--- START ---

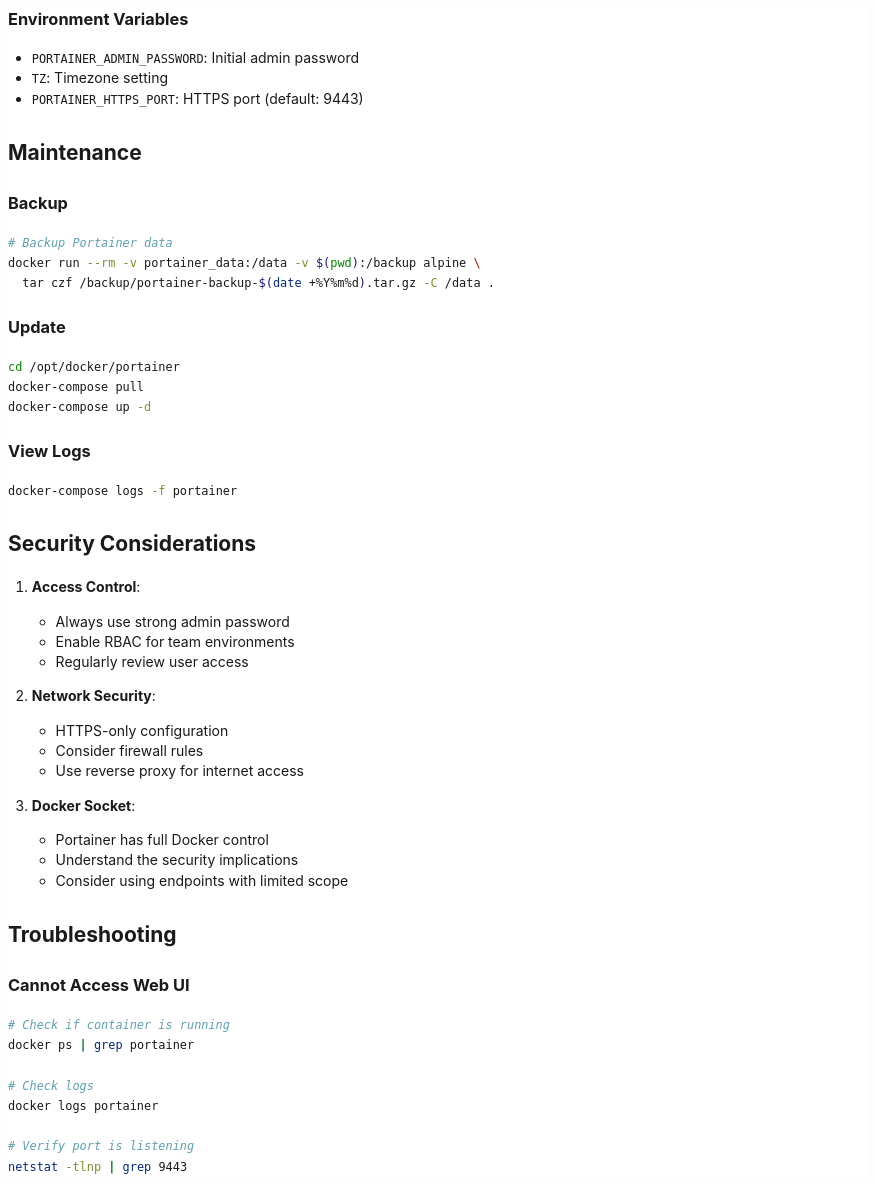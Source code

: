### Environment Variables
- `PORTAINER_ADMIN_PASSWORD`: Initial admin password
- `TZ`: Timezone setting
- `PORTAINER_HTTPS_PORT`: HTTPS port (default: 9443)

## Maintenance

### Backup
```bash
# Backup Portainer data
docker run --rm -v portainer_data:/data -v $(pwd):/backup alpine \
  tar czf /backup/portainer-backup-$(date +%Y%m%d).tar.gz -C /data .
```

### Update
```bash
cd /opt/docker/portainer
docker-compose pull
docker-compose up -d
```

### View Logs
```bash
docker-compose logs -f portainer
```

## Security Considerations

1. **Access Control**:
   - Always use strong admin password
   - Enable RBAC for team environments
   - Regularly review user access

2. **Network Security**:
   - HTTPS-only configuration
   - Consider firewall rules
   - Use reverse proxy for internet access

3. **Docker Socket**:
   - Portainer has full Docker control
   - Understand the security implications
   - Consider using endpoints with limited scope

## Troubleshooting

### Cannot Access Web UI
```bash
# Check if container is running
docker ps | grep portainer

# Check logs
docker logs portainer

# Verify port is listening
netstat -tlnp | grep 9443
```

--- END ---

Take every line of the material that contains the word "HTTPS", and copy it.

Answer box:
- `PORTAINER_HTTPS_PORT`: HTTPS port (default: 9443)
   - HTTPS-only configuration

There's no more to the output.